La otra noche, viendo un programa de divulgación científica en La Uno, me llamó la atención lo que decía una bióloga, doctora en física molecular€ Bueno, debía haber dicho que me rellamó la atención, dado que su aseveración ya la había leído, u oído, o lo que sea, hace ya bastante tiempo. Pero, lo que son las cosas, aquello que en su día, aún aceptándolo como axioma, no me puso a pensar, ahora sí que me arreó la meditativa. Y es que cada breva tiene su tiempo, y cae de la rama cuando le toca, no al toque de ninguna trompeta.

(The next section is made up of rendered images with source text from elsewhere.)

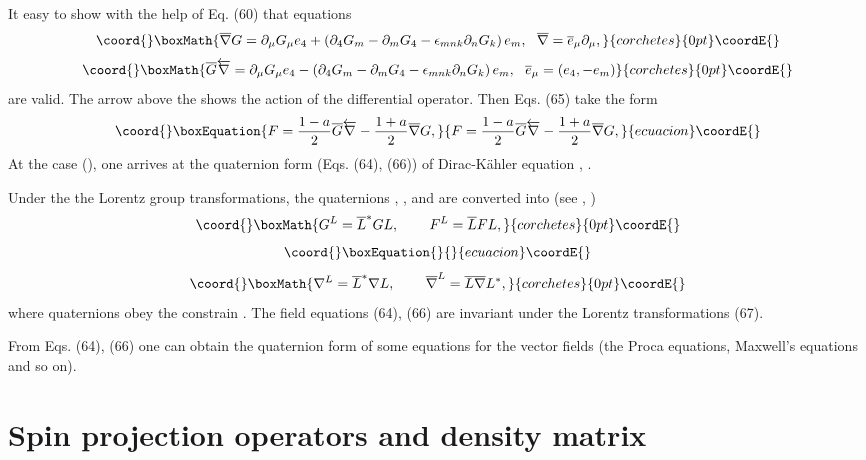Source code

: \documentclass[a4paper,12pt]{article}
\begin{document}
It easy to show with the help of Eq. (60) that equations
\[\coord{}\boxMath{
\overline{\nabla }G=\partial_\mu G_\mu e_4+\left(\partial_4 G_m
-\partial_m G_4 -\epsilon_{mnk}\partial_n G_k \right)e_m
,~~\overline{\nabla }=\overline{e}_\mu \partial _\mu ,
}{corchetes}{0pt}\coordE{}\]
\[\coord{}\boxMath{
\overline{G}\overleftarrow{\nabla}=\partial_\mu G_\mu
e_4-\left(\partial_4 G_m -\partial_m G_4 -\epsilon_{mnk}\partial_n
G_k \right)e_m ,~~\overline{e} _\mu =(e_4,-e_m)
}{corchetes}{0pt}\coordE{}\]
are valid. The arrow above the \myHighlight{$\nabla$}\coordHE{} shows the action of the
differential operator. Then Eqs. (65) take the form
\begin{equation}\coord{}\boxEquation{
F=\frac{1-a}{2}\overline{G}\overleftarrow{\nabla}-\frac{1+a}{2}\overline{\nabla
}G  , \label{66}
}{
F=\frac{1-a}{2}\overline{G}\overleftarrow{\nabla}-\frac{1+a}{2}\overline{\nabla
}G  , }{ecuacion}\coordE{}\end{equation}
At the case \coordHE{} (\coordHE{}), one arrives at the quaternion form
(Eqs. (64), (66)) of Dirac-K\"{a}hler equation \cite{Kruglov1},
\cite{monogr}.

Under the the Lorentz group transformations, the quaternions \coordHE{},
\coordHE{}, \myHighlight{$ \nabla $}\coordHE{} and \myHighlight{$\overline{\nabla }$}\coordHE{} are converted into (see
\cite{Kruglov1}, \cite{monogr})
\[\coord{}\boxMath{
G^L=\overline{L}^{*}GL,\hspace{0.3in}F^L=\overline{L}FL,
}{corchetes}{0pt}\coordE{}\]
\vspace{-8mm}
\begin{equation}\coord{}\boxEquation{
\label{67}
}{
}{ecuacion}\coordE{}\end{equation}
\vspace{-8mm}
\[\coord{}\boxMath{
\nabla ^L=\overline{L}^{*}\nabla L,\hspace{0.3in}\overline{\nabla
}^L= \overline{L}\overline{\nabla }L^{*} ,
}{corchetes}{0pt}\coordE{}\]
where quaternions \coordHE{} obey the constrain
\coordHE{}. The field equations (64), (66)
are invariant under the Lorentz transformations (67).

From Eqs. (64), (66) one can obtain the quaternion form of some
equations for the vector fields (the Proca equations, Maxwell's
equations and so on).

\section{Spin projection operators and density matrix}
\end{document}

Y lo que en esta ocasión sí me puso a rumiar fue cuando aseguró aquello de que ninguno somos lo que fuimos (físicamente hablando) en nuestro más inmediato pasado. Mucho menos, en el lejano. Que las células de todo nuestro cuerpo, órganos, sangre y casquería surtida, mueren cada mes, poco más o menos, a excepción de las hepáticas, que lo hacen cada tres o cuatro, y las cerebrales, que duran dos o tres años, siendo constantemente suplidas por otras nuevas de trinca. Y así, en una renovación continua durante toda nuestra puñetera vida€

O sea, piénselo bien, joer, que el que hace unos meses estuvo veraneando con la familia y el perro en Cascajos de Mar, no era usted. Como tampoco ellos eran los de ahora. No. Usted y los suyos eran otros conglomerados de células, no las que ahora son. Usted no es que fuese PocoYo, es que era OtroYo. Y ni sus hijos, ni su santa, ni la abuela, son sus hijos, santa y abuela de la playa. Son otros, como usted es otro. Hay que joerse que yo (el de hoy) tenga que estar pagando a Hacienda un atraco contra alguien que fue otro. Pero imagínense de críos€ No somos los niños que fuimos ni de coña marinera. Han pasado cientos, miles, de generaciones celulares entre ellos y nosotros, de tal forma que de aquellos menúos no queda ni la raspa. Somos los requetetataranietos celulares de nosotros mismos, con más cambios de chaquetas celulares que ni sé, como dice una allegada mía. La verdad es que no somos nadie, apenas unos fantasmas de lo que fuimos.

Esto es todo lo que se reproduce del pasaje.